Mnóstwo krwi. I jedno ciało leżące w szybko rozrastającej się kałuży.
Jeden
z klęczących zwiadowców ściągnął z głowy hełm. W promieniach konającego słońca
czarny tatuaż wyraźnie odznaczał się na umazanym świeżą krwią bladym policzku. Krzyknął
na kapłanów przypadających do wykrwawiającego się tropiciela.

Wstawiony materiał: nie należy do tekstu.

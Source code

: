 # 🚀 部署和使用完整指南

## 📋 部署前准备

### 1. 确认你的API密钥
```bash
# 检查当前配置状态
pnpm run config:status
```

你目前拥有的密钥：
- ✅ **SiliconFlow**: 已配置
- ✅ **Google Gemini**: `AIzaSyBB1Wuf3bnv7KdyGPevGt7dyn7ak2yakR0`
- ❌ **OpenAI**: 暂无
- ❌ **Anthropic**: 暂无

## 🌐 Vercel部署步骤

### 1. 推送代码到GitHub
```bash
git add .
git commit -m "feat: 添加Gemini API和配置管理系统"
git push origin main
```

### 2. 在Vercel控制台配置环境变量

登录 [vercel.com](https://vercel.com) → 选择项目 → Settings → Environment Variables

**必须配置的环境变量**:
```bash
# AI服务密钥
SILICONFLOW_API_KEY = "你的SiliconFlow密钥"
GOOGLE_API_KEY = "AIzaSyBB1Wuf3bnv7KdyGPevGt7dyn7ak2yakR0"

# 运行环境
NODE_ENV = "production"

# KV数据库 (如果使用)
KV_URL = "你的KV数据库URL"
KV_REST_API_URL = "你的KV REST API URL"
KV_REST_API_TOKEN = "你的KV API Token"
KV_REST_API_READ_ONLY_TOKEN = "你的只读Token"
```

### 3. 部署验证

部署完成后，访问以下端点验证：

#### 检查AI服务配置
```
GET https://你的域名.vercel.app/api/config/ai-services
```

Dwaj mężczyźni w
zakurzonych szatach bez zbędnej zwłoki nakazali zdjęcie pancerza leżącego i
podczas gdy jeden z najemników rozcinał pasy mocujące ekwipunek, tak oni zajęli
się pospieszną oceną stanu rannego.
W
odróżnieniu od czcicieli Tarthosa kapłani Sarvatesa nie posługiwali się magią
leczniczą. Ich niebywały talent opierał się przede wszystkim na znajomości
anatomii i medycyny oraz fenomenalnej intuicji. Ich obecność była najlepszym,
co spotykało żołnierza na polu bitwy. Nieśli ukojenie i pomoc cierpiącym, a gdy
zachodziła konieczność, wykonywali pożegnalne cięcie. Nie na próżno mawiano, że
wraz ze sługami Sarvatesa śmierć przychodziła niby cicha i delikatna kochanka.
Colonell
poderwał się z miejsca, poczęstował białego elfa beznamiętnym wejrzeniem i powiódł
wzrokiem po zbiegowisku. Znów zrobiło się głośno. Każdy chciał wiedzieć, co się
wydarzyło, kto urządził tak jednego z nich. Poszła już wieść, że to Zakon
Paladynów. Inni obwiniali smoka w ludzkiej skórze. Smagły mężczyzna odsyłał ich
do swoich obowiązków i nierzadko podnosił zachrypnięty głos, by przekrzyczeć harmider.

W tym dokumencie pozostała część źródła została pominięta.